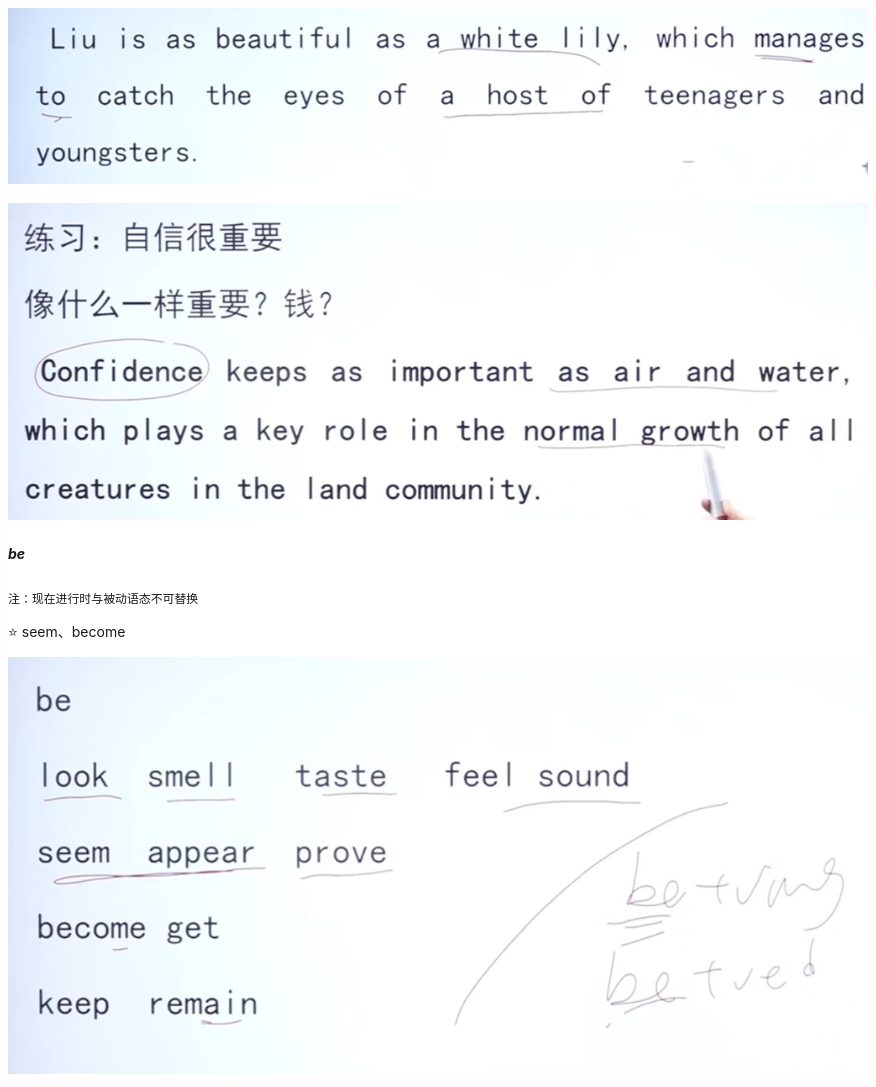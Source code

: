 ![image-20230130130324110](./assets/image-20230130130324110.png)

 

![image-20230130130442805](./assets/image-20230130130442805.png)

##### be

`注：现在进行时与被动语态不可替换`

:star: seem、become

![image-20230130130600296](./assets/image-20230130130600296.png)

------------------------------------------------------------------------

> [Aim of the task]:
Search the material for the string "assets" and return each line that has it.

> [Problem solution]:
: ![image-20230130130324110](./assets/image-20230130130324110.png)
![image-20230130130442805](./assets/image-20230130130442805.png)
![image-20230130130600296](./assets/image-20230130130600296.png)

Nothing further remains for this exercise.